Saturday, April 23rd 2016 - 10:51 UTC
Full article 147 comments
“In the past, coups were carried out with machine guns, tanks and weapons, today all you need are hands that are willing to tear up the Constitution”, said Rousseff “In the past, coups were carried out with machine guns, tanks and weapons, today all you need are hands that are willing to tear up the Constitution”, said Rousseff
“The responsible response would be to transmit a positive message: Brazil is a solid democracy that works and institutions are responsible” said Justice Dias Toffoli “The responsible response would be to transmit a positive message: Brazil is a solid democracy that works and institutions are responsible” said Justice Dias Toffoli

Brazilian president Dilma Rousseff from New York accused her political opponents as “coup mongers” and “conspirators” and insisted she would fight to the very end the impeachment process to remove her from office. But her attacks faced a solid defense in Brazil including from members of the Supreme Court who expressed concern the president was questioning Brazil's institutions before the world.

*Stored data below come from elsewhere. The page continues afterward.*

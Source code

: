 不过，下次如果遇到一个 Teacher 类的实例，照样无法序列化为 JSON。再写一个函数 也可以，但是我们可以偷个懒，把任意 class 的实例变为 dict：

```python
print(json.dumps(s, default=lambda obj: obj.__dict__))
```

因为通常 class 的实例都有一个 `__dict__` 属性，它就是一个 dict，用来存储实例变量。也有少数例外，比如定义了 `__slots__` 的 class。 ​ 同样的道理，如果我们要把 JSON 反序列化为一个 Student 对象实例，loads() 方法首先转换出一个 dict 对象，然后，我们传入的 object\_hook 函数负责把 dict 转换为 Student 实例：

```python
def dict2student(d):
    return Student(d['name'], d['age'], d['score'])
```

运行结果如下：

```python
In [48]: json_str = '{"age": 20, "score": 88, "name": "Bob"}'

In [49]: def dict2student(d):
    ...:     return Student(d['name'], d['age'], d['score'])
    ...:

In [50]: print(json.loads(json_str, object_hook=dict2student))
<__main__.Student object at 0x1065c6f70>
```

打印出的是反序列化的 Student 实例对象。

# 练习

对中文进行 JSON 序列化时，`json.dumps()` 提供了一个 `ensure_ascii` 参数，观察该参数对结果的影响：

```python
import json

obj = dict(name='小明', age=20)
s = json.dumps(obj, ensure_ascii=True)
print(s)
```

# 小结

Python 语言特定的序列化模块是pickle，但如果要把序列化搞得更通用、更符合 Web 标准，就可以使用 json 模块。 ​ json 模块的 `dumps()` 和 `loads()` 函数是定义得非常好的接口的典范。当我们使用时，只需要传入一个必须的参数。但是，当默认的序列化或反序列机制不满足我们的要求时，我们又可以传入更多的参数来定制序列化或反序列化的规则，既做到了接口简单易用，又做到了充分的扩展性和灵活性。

 Speaking to the international media on Friday following her speech to the UN General Assembly in New York, Rousseff said conspirators would be judged harshly by history. “In the past, coups were carried out with machine guns, tanks and weapons,” she said. “Today all you need are hands that are willing to tear up the Constitution.”

However mainstream Brazilian news outlets criticized her decision to seek international support in her fight against impeachment, describing it as a move that would besmirch the nation’s image.

“From her palace bunker, the president seems to feed the bizarre belief that the international press is prone to support her,” Folha de S. Paulo, one of the nation’s leading newspapers, wrote in an editorial. “This is a bad step, and Dilma Rousseff will only shake a little bit more, with her diplomatic negligence, the image of Brazil as a dynamic and stable democracy.”

Her opponents in Congress began a parallel public relations campaign, dispatching two deputies to New York. And Vice President Michel Temer, who would temporarily replace Rousseff during an impeachment trial, gave a series of rare interviews to the foreign media to express his concern over her decision to travel to New York.

Throughout the day, the president was shadowed by the two deputies, who sought to counter her arguments that the impeachment proceedings are a threat to Brazil’s young democracy.

“If this is a coup, how is it that she left the country and allowed her vice president to fulfill her duties?” José Carlos Aleluia, a federal deputy from the opposition Democrats Party, said in an interview. “The military is in the barracks, and when she returns to Brazil, she will once again be president.”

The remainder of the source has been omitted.